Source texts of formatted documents
· · · ·
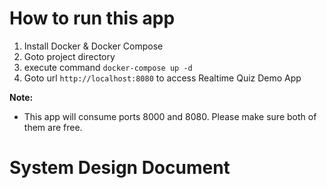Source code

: # How to run this app

1. Install Docker & Docker Compose
2. Goto project directory
3. execute command `docker-compose up -d`
4. Goto url `http://localhost:8080` to access Realtime Quiz Demo App

**Note:**
- This app will consume ports 8000 and 8080. Please make sure both of them are free.

# System Design Document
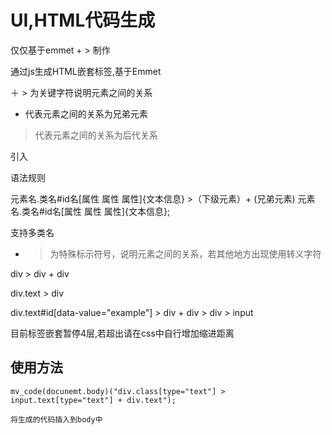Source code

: 
UI,HTML代码生成
===================================

仅仅基于emmet + > 制作

通过js生成HTML嵌套标签,基于Emmet

＋ > 为关键字符说明元素之间的关系

+ 代表元素之间的关系为兄弟元素
> 代表元素之间的关系为后代关系

引入
<link rel="stylesheet" href="css/tag-product.css" />
<script type="text/javascript" src="javascripts/code-product.js"></script>


语法规则

元素名.类名#id名[属性 属性 属性]{文本信息} >（下级元素）+ (兄弟元素) 元素名.类名#id名[属性 属性 属性]{文本信息};

支持多类名

+ > 为特殊标示符号，说明元素之间的关系，若其他地方出现使用转义字符

div > div + div

div.text > div

div.text#id[data-value="example"] > div + div > div > input

目前标签嵌套暂停4层,若超出请在css中自行增加缩进距离

使用方法
-----------------------------------------

    mv_code(docunemt.body)("div.class[type="text"] > input.text[type="text"] + div.text");

    将生成的代码插入到body中
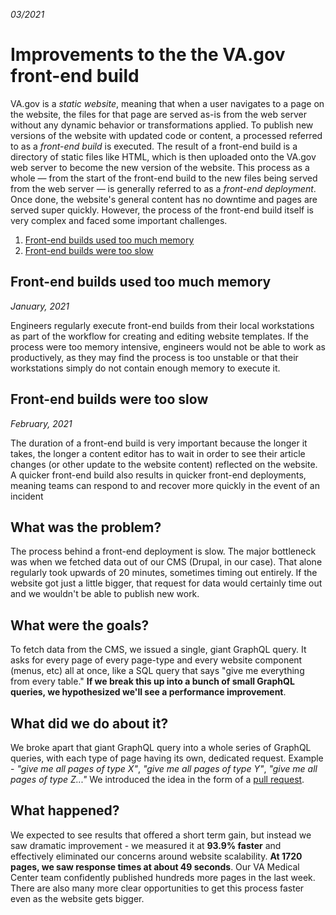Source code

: _03/2021_

# Improvements to the the VA.gov front-end build

VA.gov is a _static website_, meaning that when a user navigates to a page on the website, the files for that page are served as-is from the web server without any dynamic behavior or transformations applied. To publish new versions of the website with updated code or content, a processed referred to as a _front-end build_ is executed. The result of a front-end build is a directory of static files like HTML, which is then uploaded onto the VA.gov web server to become the new version of the website. This process as a whole — from the start of the front-end build to the new files being served from the web server — is generally referred to as a _front-end deployment_. Once done, the website's general content has no downtime and pages are served super quickly. However, the process of the front-end build itself is very complex and faced some important challenges. 

1. [Front-end builds used too much memory](#Front-end-builds-used-too-much-memory)
2. [Front-end builds were too slow](#Front-end-builds-used-were-too-slow)

## Front-end builds used too much memory
_January, 2021_

Engineers regularly execute front-end builds from their local workstations as part of the workflow for creating and editing website templates. If the process were too memory intensive, engineers would not be able to work as productively, as they may find the process is too unstable or that their workstations simply do not contain enough memory to execute it.

## Front-end builds were too slow
_February, 2021_

The duration of a front-end build is very important because the longer it takes, the longer a content editor has to wait in order to see their article changes (or other update to the website content) reflected on the website. A quicker front-end build also results in quicker front-end deployments, meaning teams can respond to and recover more quickly in the event of an incident


## What was the problem?
The process behind a front-end deployment is slow. The major bottleneck was when we fetched data out of our CMS (Drupal, in our case). That alone regularly took upwards of 20 minutes, sometimes timing out entirely. If the website got just a little bigger, that request for data would certainly time out and we wouldn't be able to publish new work.  

## What were the goals?
To fetch data from the CMS, we issued a single, giant GraphQL query. It asks for every page of every page-type and every website component (menus, etc) all at once, like a SQL query that says "give me everything from every table." __If we break this up into a bunch of small GraphQL queries, we hypothesized we'll see a performance improvement__.

## What did we do about it?
We broke apart that giant GraphQL query into a whole series of GraphQL queries, with each type of page having its own, dedicated request. Example - _"give me all pages of type X"_, _"give me all pages of type Y"_, _"give me all pages of type Z..."_ We introduced the idea in the form of a [pull request](https://github.com/department-of-veterans-affairs/vets-website/pull/15974).

## What happened?
We expected to see results that offered a short term gain, but instead we saw dramatic improvement - we measured it at __93.9% faster__ and effectively eliminated our concerns around website scalability. __At 1720 pages, we saw response times at about 49 seconds__.  Our VA Medical Center team confidently published hundreds more pages in the last week. There are also many more clear opportunities to get this process faster even as the website gets bigger.
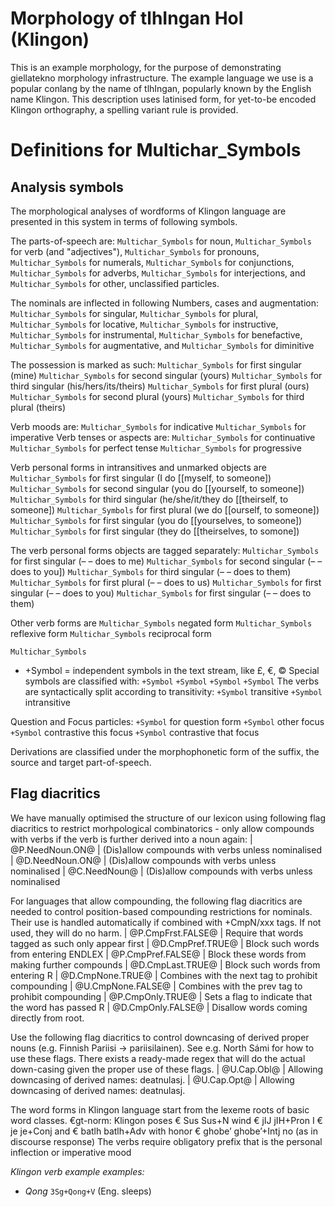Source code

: 
# Morphology of tlhIngan HoI (Klingon)
This is an example morphology, for the purpose of demonstrating giellatekno
morphology infrastructure. The example language we use is a popular conlang
by the name of tlhIngan, popularly known by the English name Klingon. This
description uses latinised form, for yet-to-be encoded Klingon orthography,
a spelling variant rule is provided.

 # Definitions for Multichar_Symbols

## Analysis symbols
The morphological analyses of wordforms of Klingon language are presented
in this system in terms of following symbols.

The parts-of-speech are:
`Multichar_Symbols` for noun,
`Multichar_Symbols` for verb (and "adjectives"),
`Multichar_Symbols` for pronouns,
`Multichar_Symbols` for numerals,
`Multichar_Symbols` for conjunctions,
`Multichar_Symbols` for adverbs,
`Multichar_Symbols` for interjections, and
`Multichar_Symbols` for other, unclassified particles.

The nominals are inflected in following Numbers, cases and
augmentation:
`Multichar_Symbols` for singular,
`Multichar_Symbols` for plural,
`Multichar_Symbols` for locative,
`Multichar_Symbols` for instructive,
`Multichar_Symbols` for instrumental,
`Multichar_Symbols` for benefactive,
`Multichar_Symbols` for augmentative, and
`Multichar_Symbols` for diminitive

The possession is marked as such:
`Multichar_Symbols` for first singular (mine)
`Multichar_Symbols` for second singular (yours)
`Multichar_Symbols` for third singular (his/hers/its/theirs)
`Multichar_Symbols` for first plural (ours)
`Multichar_Symbols` for second plural (yours)
`Multichar_Symbols` for third plural (theirs)

Verb moods are:
`Multichar_Symbols` for indicative
`Multichar_Symbols` for imperative
Verb tenses or aspects are:
`Multichar_Symbols` for continuative
`Multichar_Symbols` for perfect tense
`Multichar_Symbols` for progressive

Verb personal forms in intransitives and unmarked objects are
`Multichar_Symbols` for first singular (I do [[myself, to someone])
`Multichar_Symbols` for second singular (you do [[yourself, to someone])
`Multichar_Symbols` for third singular (he/she/it/they do [[theirself, to someone])
`Multichar_Symbols` for first plural (we do [[ourself, to someone])
`Multichar_Symbols` for first singular (you do [[yourselves, to someone])
`Multichar_Symbols` for first singular (they do [[theirselves, to somone])

The verb personal forms objects are tagged separately:
`Multichar_Symbols` for first singular (– – does to me)
`Multichar_Symbols` for second singular (– – does to you])
`Multichar_Symbols` for third singular (– – does to them)
`Multichar_Symbols` for first plural (– – does to us)
`Multichar_Symbols` for first singular (– – does to you)
`Multichar_Symbols` for first singular (– – does to them)

Other verb forms are
`Multichar_Symbols` negated form
`Multichar_Symbols` reflexive form
`Multichar_Symbols` reciprocal form

`Multichar_Symbols`
 * +Symbol = independent symbols in the text stream, like £, €, ©
Special symbols are classified with:
`+Symbol`
`+Symbol`
`+Symbol`
`+Symbol` 
The verbs are syntactically split according to transitivity:
`+Symbol` transitive
`+Symbol` intransitive

Question and Focus particles:
`+Symbol` for question form
`+Symbol` other focus
`+Symbol` contrastive this focus
`+Symbol` contrastive that focus

Derivations are classified under the morphophonetic form of the suffix, the
source and target part-of-speech.


## Flag diacritics
We have manually optimised the structure of our lexicon using following
flag diacritics to restrict morhpological combinatorics - only allow compounds
with verbs if the verb is further derived into a noun again:
 |  @P.NeedNoun.ON@ | (Dis)allow compounds with verbs unless nominalised
 |  @D.NeedNoun.ON@ | (Dis)allow compounds with verbs unless nominalised
 |  @C.NeedNoun@ | (Dis)allow compounds with verbs unless nominalised

For languages that allow compounding, the following flag diacritics are needed
to control position-based compounding restrictions for nominals. Their use is
handled automatically if combined with +CmpN/xxx tags. If not used, they will
do no harm.
 |  @P.CmpFrst.FALSE@ | Require that words tagged as such only appear first
 |  @D.CmpPref.TRUE@ | Block such words from entering ENDLEX
 |  @P.CmpPref.FALSE@ | Block these words from making further compounds
 |  @D.CmpLast.TRUE@ | Block such words from entering R
 |  @D.CmpNone.TRUE@ | Combines with the next tag to prohibit compounding
 |  @U.CmpNone.FALSE@ | Combines with the prev tag to prohibit compounding
 |  @P.CmpOnly.TRUE@ | Sets a flag to indicate that the word has passed R
 |  @D.CmpOnly.FALSE@ | Disallow words coming directly from root.

Use the following flag diacritics to control downcasing of derived proper
nouns (e.g. Finnish Pariisi -> pariisilainen). See e.g. North Sámi for how to use
these flags. There exists a ready-made regex that will do the actual down-casing
given the proper use of these flags.
 |  @U.Cap.Obl@ | Allowing downcasing of derived names: deatnulasj.
 |  @U.Cap.Opt@ | Allowing downcasing of derived names: deatnulasj.

The word forms in Klingon language start from the lexeme roots of basic
word classes.
€gt-norm: Klingon poses
€ Sus Sus+N wind
€ jIJ jIH+Pron I
€ je je+Conj and
€ batlh batlh+Adv with honor
€ ghobe’ ghobe’+Intj no (as in discourse response)
The verbs require obligatory prefix that is the personal inflection or
imperative mood

*Klingon verb example examples:*
* *Qong* `3Sg+Qong+V` (Eng. sleeps)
· · · ·
Work instruction - From the first line of the records down through the line containing "# Improvements to", transcribe exactly those lines and no others, both ends kept, pictures dropped.

Result below -
Source code

: # How to run this app

1. Install Docker & Docker Compose
2. Goto project directory
3. execute command `docker-compose up -d`
4. Goto url `http://localhost:8080` to access Realtime Quiz Demo App

**Note:**
- This app will consume ports 8000 and 8080. Please make sure both of them are free.

# System Design Document
Source code

: 
UI,HTML代码生成
===================================

仅仅基于emmet + > 制作

通过js生成HTML嵌套标签,基于Emmet

＋ > 为关键字符说明元素之间的关系

+ 代表元素之间的关系为兄弟元素
> 代表元素之间的关系为后代关系

引入
<link rel="stylesheet" href="css/tag-product.css" />
<script type="text/javascript" src="javascripts/code-product.js"></script>


语法规则

元素名.类名#id名[属性 属性 属性]{文本信息} >（下级元素）+ (兄弟元素) 元素名.类名#id名[属性 属性 属性]{文本信息};

支持多类名

+ > 为特殊标示符号，说明元素之间的关系，若其他地方出现使用转义字符

div > div + div

div.text > div

div.text#id[data-value="example"] > div + div > div > input

目前标签嵌套暂停4层,若超出请在css中自行增加缩进距离

使用方法
-----------------------------------------

    mv_code(docunemt.body)("div.class[type="text"] > input.text[type="text"] + div.text");

    将生成的代码插入到body中
Source code

: _03/2021_

# Improvements to the the VA.gov front-end build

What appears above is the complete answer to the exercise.